Chiński rząd potępił spotkanie amerykańskiego prezydenta z duchowym przywódcą Tybetu, nazywając je jaskrawym naruszeniem międzynarodowych norm.

Wiceminister spraw zagranicznych Cui Tiankai wezwał do siebie ambasadora USA w Pekinie Jona Huntsmana, żeby przekazać mu "zdecydowany protest", po czwartowym przyjęciu Dalajlamy XIV w Białym Domu. Jak oświadczył rzecznik resortu Ma Zhaoxu spotkanie stanowiło pogwałcenie wielokrotnie formułowanego przez rząd USA stanowiska, że Tybet jest częścią Chin oraz, że Stany Zjednoczone nie popierają niepodległości Tybetu .

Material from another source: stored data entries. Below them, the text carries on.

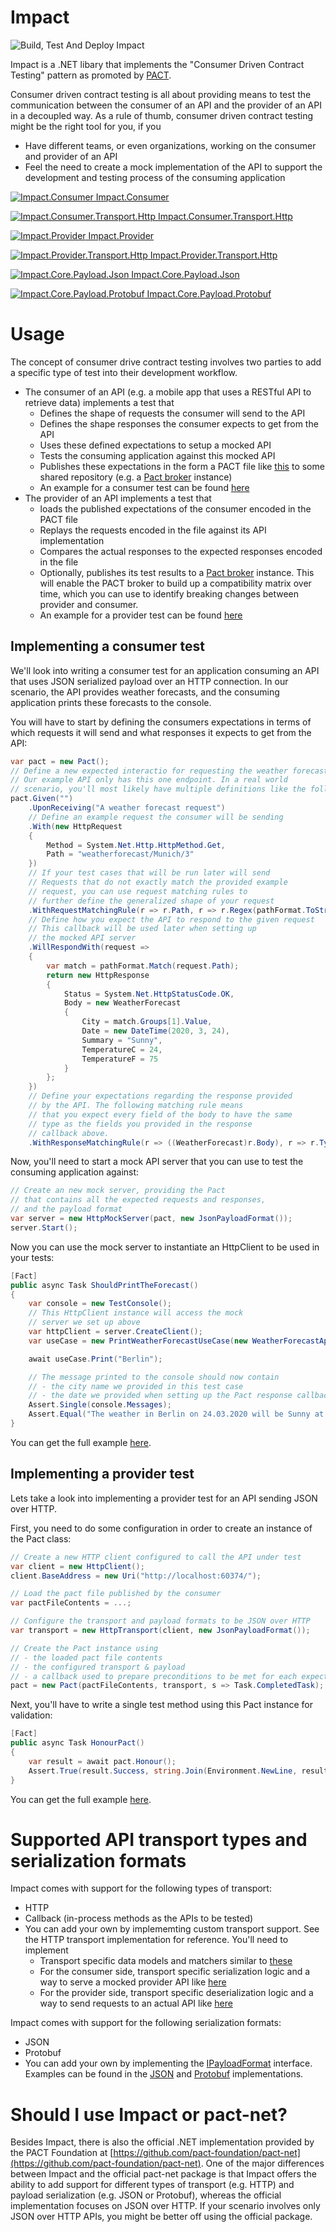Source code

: # Impact

![Build, Test And Deploy Impact](https://github.com/ChristianEder/impact/workflows/Build,%20Test%20And%20Deploy%20Impact/badge.svg)

Impact is a .NET libary that implements the "Consumer Driven Contract Testing" pattern as promoted by [PACT](https://docs.pact.io/). 

Consumer driven contract testing is all about providing means to test the communication between the consumer of an API and the provider of an API in a decoupled way. As a rule of thumb, consumer driven contract testing might be the right tool for you, if you
- Have different teams, or even organizations, working on the consumer and provider of an API
- Feel the need to create a mock implementation of the API to support the development and testing process of the consuming application

[![Impact.Consumer](https://img.shields.io/nuget/v/Impact.Consumer.png "Latest nuget package for Impact.Consumer") Impact.Consumer](https://www.nuget.org/packages/Impact.Consumer/)

[![Impact.Consumer.Transport.Http](https://img.shields.io/nuget/v/Impact.Consumer.Transport.Http.png "Latest nuget package for Impact.Consumer.Transport.Http") Impact.Consumer.Transport.Http](https://www.nuget.org/packages/Impact.Consumer.Transport.Http/)

[![Impact.Provider](https://img.shields.io/nuget/v/Impact.Provider.png "Latest nuget package for Impact.Provider") Impact.Provider](https://www.nuget.org/packages/Impact.Provider/)

[![Impact.Provider.Transport.Http](https://img.shields.io/nuget/v/Impact.Provider.Transport.Http.png "Latest nuget package for Impact.Provider.Transport.Http") Impact.Provider.Transport.Http](https://www.nuget.org/packages/Impact.Provider.Transport.Http/)

[![Impact.Core.Payload.Json](https://img.shields.io/nuget/v/Impact.Core.Payload.Json.png "Latest nuget package for Impact.Core.Payload.Json") Impact.Core.Payload.Json](https://www.nuget.org/packages/Impact.Core.Payload.Json/)

[![Impact.Core.Payload.Protobuf](https://img.shields.io/nuget/v/Impact.Core.Payload.Protobuf.png "Latest nuget package for Impact.Core.Payload.Protobuf") Impact.Core.Payload.Protobuf](https://www.nuget.org/packages/Impact.Core.Payload.Protobuf/)

# Usage

The concept of consumer drive contract testing involves two parties to add a specific type of test into their development workflow.

- The consumer of an API (e.g. a mobile app that uses a RESTful API to retrieve data) implements a test that
  - Defines the shape of requests the consumer will send to the API
  - Defines the shape responses the consumer expects to get from the API
  - Uses these defined expectations to setup a mocked API
  - Tests the consuming application against this mocked API
  - Publishes these expectations in the form a PACT file like [this](https://github.com/DiUS/pactjs0/blob/master/test/unit/sample-pact.json) to some shared repository (e.g. a [Pact broker](https://docs.pact.io/getting_started/sharing_pacts) instance)
  - An example for a consumer test can be found [here](src/Samples/JsonOverHttp/Impact.Samples.JsonOverHttp.Consumer.Tests/PrintWeatherForecastUseCaseTest.cs)
- The provider of an API implements a test that  
  - loads the published expectations of the consumer encoded in the PACT file
  - Replays the requests encoded in the file against its API implementation
  - Compares the actual responses to the expected responses encoded in the file
  - Optionally, publishes its test results to a [Pact broker](https://docs.pact.io/getting_started/sharing_pacts) instance. This will enable the PACT broker to build up a compatibility matrix over time, which you can use to identify breaking changes between provider and consumer.
  - An example for a provider test can be found [here](src/Samples/JsonOverHttp/Impact.Samples.JsonOverHttp.Provider.Tests/HonourConsumerPact.cs)

## Implementing a consumer test

We'll look into writing a consumer test for an application consuming an API that uses JSON serialized payload over an HTTP connection. In our scenario, the API provides weather forecasts, and the consuming application prints these forecasts to the console.

You will have to start by defining the consumers expectations in terms of which requests it will send and what responses it expects to get from the API:

```cs
var pact = new Pact();
// Define a new expected interactio for requesting the weather forecast data. 
// Our example API only has this one endpoint. In a real world
// scenario, you'll most likely have multiple definitions like the following. 
pact.Given("")
    .UponReceiving("A weather forecast request")
    // Define an example request the consumer will be sending
    .With(new HttpRequest
    {
        Method = System.Net.Http.HttpMethod.Get,
        Path = "weatherforecast/Munich/3"
    })
    // If your test cases that will be run later will send
    // Requests that do not exactly match the provided example
    // request, you can use request matching rules to 
    // further define the generalized shape of your request
    .WithRequestMatchingRule(r => r.Path, r => r.Regex(pathFormat.ToString()))
    // Define how you expect the API to respond to the given request
    // This callback will be used later when setting up
    // the mocked API server
    .WillRespondWith(request =>
    {
        var match = pathFormat.Match(request.Path);
        return new HttpResponse
        {
            Status = System.Net.HttpStatusCode.OK,
            Body = new WeatherForecast
            {
                City = match.Groups[1].Value,
                Date = new DateTime(2020, 3, 24),
                Summary = "Sunny",
                TemperatureC = 24,
                TemperatureF = 75
            }
        };
    })
    // Define your expectations regarding the response provided
    // by the API. The following matching rule means
    // that you expect every field of the body to have the same
    // type as the fields you provided in the response
    // callback above.
    .WithResponseMatchingRule(r => ((WeatherForecast)r.Body), r => r.Type());
```

Now, you'll need to start a mock API server that you can use to test the consuming application against:

```cs
// Create an new mock server, providing the Pact 
// that contains all the expected requests and responses,
// and the payload format
var server = new HttpMockServer(pact, new JsonPayloadFormat());
server.Start();
```

Now you can use the mock server to instantiate an HttpClient to be used in your tests:

```cs
[Fact]
public async Task ShouldPrintTheForecast()
{
    var console = new TestConsole();
    // This HttpClient instance will access the mock
    // server we set up above
    var httpClient = server.CreateClient();
    var useCase = new PrintWeatherForecastUseCase(new WeatherForecastApiClient(httpClient), console);

    await useCase.Print("Berlin");

    // The message printed to the console should now contain
    // - the city name we provided in this test case
    // - the date we provided when setting up the Pact response callback
    Assert.Single(console.Messages);
    Assert.Equal("The weather in Berlin on 24.03.2020 will be Sunny at 24°C", console.Messages.Single());
}
```

You can get the full example [here](src/Samples/JsonOverHttp/Impact.Samples.JsonOverHttp.Consumer.Tests).

## Implementing a provider test

Lets take a look into implementing a provider test for an API sending JSON over HTTP.

First, you need to do some configuration in order to create an instance of the Pact class:

```cs
// Create a new HTTP client configured to call the API under test
var client = new HttpClient();
client.BaseAddress = new Uri("http://localhost:60374/");

// Load the pact file published by the consumer
var pactFileContents = ...;

// Configure the transport and payload formats to be JSON over HTTP
var transport = new HttpTransport(client, new JsonPayloadFormat());

// Create the Pact instance using
// - the loaded pact file contents
// - the configured transport & payload
// - a callback used to prepare preconditions to be met for each expectation in the Pact file
pact = new Pact(pactFileContents, transport, s => Task.CompletedTask);
```
Next, you'll have to write a single test method using this Pact instance for validation:

```cs
[Fact]
public async Task HonourPact()
{
    var result = await pact.Honour();
    Assert.True(result.Success, string.Join(Environment.NewLine, result.Results.Select(r => r.FailureReason)));
}
```

You can get the full example [here](src/Samples/JsonOverHttp/Impact.Samples.JsonOverHttp.Provider.Tests).


# Supported API transport types and serialization formats

Impact comes with support for the following types of transport:
- HTTP
- Callback (in-process methods as the APIs to be tested)
- You can add your own by implememting custom transport support. See the HTTP transport implementation for reference. You'll need to implement
  - Transport specific data models and matchers similar to [these](/src/Impact.Core.Transport.Http)
  - For the consumer side, transport specific serialization logic and a way to serve a mocked provider API like [here](src/Impact.Consumer.Transport.Http)
  - For the provider side, transport specific deserialization logic and a way to send requests to an actual API like [here](src/Impact.Provider.Transport.Http) 

Impact comes with support for the following serialization formats:
- JSON
- Protobuf
- You can add your own by implementing the [IPayloadFormat](src/Impact.Core/Serialization/IPayloadFormat.cs) interface. Examples can be found in the [JSON](src/Impact.Core.Payload.Json) and [Protobuf](src/Impact.Core.Payload.Protobuf) implementations.

# Should I use Impact or pact-net?

Besides Impact, there is also the official .NET implementation provided by the PACT Foundation at [https://github.com/pact-foundation/pact-net](https://github.com/pact-foundation/pact-net). One of the major differences between Impact and the official pact-net package is that Impact offers the ability to add support for different types of transport (e.g. HTTP) and payload serialization (e.g. JSON or Protobuf), whereas the official implementation focuses on JSON over HTTP. If your scenario involves only JSON over HTTP APIs, you might be better off using the official package.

Rzecznik Białego Domu Robert Gibbs powiedział, że Barak Obama, podkreślał swoje poparcie

dla tożsamości religijnej, kulturowej i językowej Tybetu oraz dla przestrzegania praw człowieka Tybetańczyków w ramach Chińskiej Republiki Ludowej .

74-letni Dalajlama, laureat Pokojowej Nagrody Nobla przebywa na wygnaniu w Indiach.